» **SUPPLIED MATERIAL**
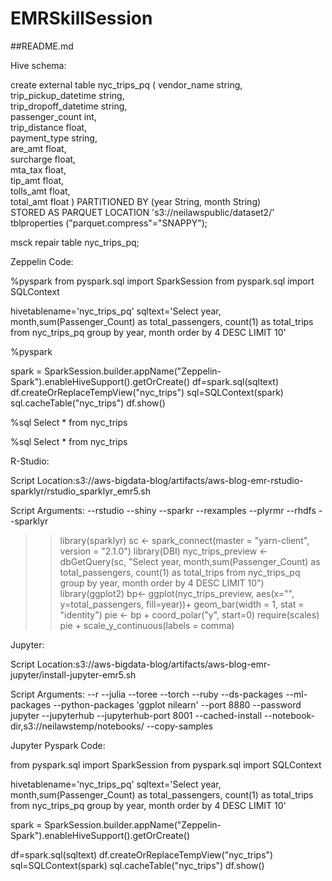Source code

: # EMRSkillSession

##README.md

Hive schema:

create external table nyc_trips_pq 
(
vendor_name         string,                                  
trip_pickup_datetime string,                                  
trip_dropoff_datetime string,                                  
passenger_count     int,                                  
trip_distance       float,                                  
payment_type        string,                                  
are_amt             float,                                   
surcharge           float,                                   
mta_tax             float,                                   
tip_amt             float,                                   
tolls_amt           float,                                   
total_amt           float
)
PARTITIONED BY (year String, month String)  
STORED AS PARQUET
LOCATION 's3://neilawspublic/dataset2/'
tblproperties ("parquet.compress"="SNAPPY");

msck repair table nyc_trips_pq;

Zeppelin Code:

%pyspark
from pyspark.sql import SparkSession
from  pyspark.sql import SQLContext

hivetablename='nyc_trips_pq'
sqltext='Select year, month,sum(Passenger_Count) as total_passengers, count(1) as total_trips from nyc_trips_pq group by year, month order by 4 DESC LIMIT 10'

%pyspark

spark = SparkSession.builder.appName("Zeppelin-Spark").enableHiveSupport().getOrCreate()
df=spark.sql(sqltext)
df.createOrReplaceTempView("nyc_trips")
sql=SQLContext(spark)
sql.cacheTable("nyc_trips")
df.show()


%sql
Select * from nyc_trips

%sql
Select * from nyc_trips


R-Studio:

Script Location:s3://aws-bigdata-blog/artifacts/aws-blog-emr-rstudio-sparklyr/rstudio_sparklyr_emr5.sh

Script Arguments:
--rstudio --shiny --sparkr --rexamples --plyrmr --rhdfs --sparklyr


>> library(sparklyr)
>> sc <- spark_connect(master = "yarn-client", version = "2.1.0")
library(DBI)
>> nyc_trips_preview <- dbGetQuery(sc, "Select year, month,sum(Passenger_Count) as total_passengers, count(1) as total_trips from nyc_trips_pq group by year, month order by 4 DESC LIMIT 10")
>> library(ggplot2)
>> bp<- ggplot(nyc_trips_preview, aes(x="", y=total_passengers, fill=year))+
geom_bar(width = 1, stat = "identity")
>> pie <- bp + coord_polar("y", start=0)
>> require(scales)
>> pie + scale_y_continuous(labels = comma)

Jupyter:

Script Location:s3://aws-bigdata-blog/artifacts/aws-blog-emr-jupyter/install-jupyter-emr5.sh

Script Arguments: --r --julia --toree --torch --ruby --ds-packages --ml-packages --python-packages 'ggplot nilearn' --port 8880 --password jupyter --jupyterhub --jupyterhub-port 8001 --cached-install --notebook-dir,s3://neilawstemp/notebooks/ --copy-samples

Jupyter Pyspark Code:

from pyspark.sql import SparkSession
from  pyspark.sql import SQLContext

hivetablename='nyc_trips_pq'
sqltext='Select year, month,sum(Passenger_Count) as total_passengers, count(1) as total_trips from nyc_trips_pq group by year, month order by 4 DESC LIMIT 10'

spark = SparkSession.builder.appName("Zeppelin-Spark").enableHiveSupport().getOrCreate()

df=spark.sql(sqltext)
df.createOrReplaceTempView("nyc_trips")
sql=SQLContext(spark)
sql.cacheTable("nyc_trips")
df.show()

» **EXERCISE DETAILS**
Copy all lines from the material above that hold the word "install".

» **TASK RESULT**
Script Location:s3://aws-bigdata-blog/artifacts/aws-blog-emr-jupyter/install-jupyter-emr5.sh
Script Arguments: --r --julia --toree --torch --ruby --ds-packages --ml-packages --python-packages 'ggplot nilearn' --port 8880 --password jupyter --jupyterhub --jupyterhub-port 8001 --cached-install --notebook-dir,s3://neilawstemp/notebooks/ --copy-samples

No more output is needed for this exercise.